- [What is being asked]: Could you filter the records below down to the lines that include the word "Admin"?

- [Data for this task]:
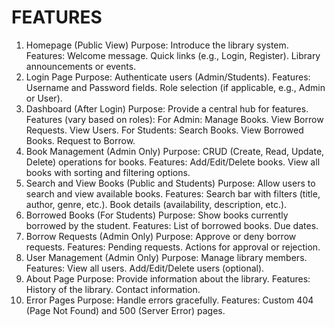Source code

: # FEATURES

1. Homepage (Public View)
   Purpose: Introduce the library system.
   Features:
   Welcome message.
   Quick links (e.g., Login, Register).
   Library announcements or events.
2. Login Page
   Purpose: Authenticate users (Admin/Students).
   Features:
   Username and Password fields.
   Role selection (if applicable, e.g., Admin or User).
3. Dashboard (After Login)
   Purpose: Provide a central hub for features.
   Features (vary based on roles):
   For Admin:
   Manage Books.
   View Borrow Requests.
   View Users.
   For Students:
   Search Books.
   View Borrowed Books.
   Request to Borrow.
4. Book Management (Admin Only)
   Purpose: CRUD (Create, Read, Update, Delete) operations for books.
   Features:
   Add/Edit/Delete books.
   View all books with sorting and filtering options.
5. Search and View Books (Public and Students)
   Purpose: Allow users to search and view available books.
   Features:
   Search bar with filters (title, author, genre, etc.).
   Book details (availability, description, etc.).
6. Borrowed Books (For Students)
   Purpose: Show books currently borrowed by the student.
   Features:
   List of borrowed books.
   Due dates.
7. Borrow Requests (Admin Only)
   Purpose: Approve or deny borrow requests.
   Features:
   Pending requests.
   Actions for approval or rejection.
8. User Management (Admin Only)
   Purpose: Manage library members.
   Features:
   View all users.
   Add/Edit/Delete users (optional).
9. About Page
   Purpose: Provide information about the library.
   Features:
   History of the library.
   Contact information.
10. Error Pages
    Purpose: Handle errors gracefully.
    Features:
    Custom 404 (Page Not Found) and 500 (Server Error) pages.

- [The completed task]:
   Purpose: Authenticate users (Admin/Students).
   Role selection (if applicable, e.g., Admin or User).
   For Admin:
4. Book Management (Admin Only)
7. Borrow Requests (Admin Only)
8. User Management (Admin Only)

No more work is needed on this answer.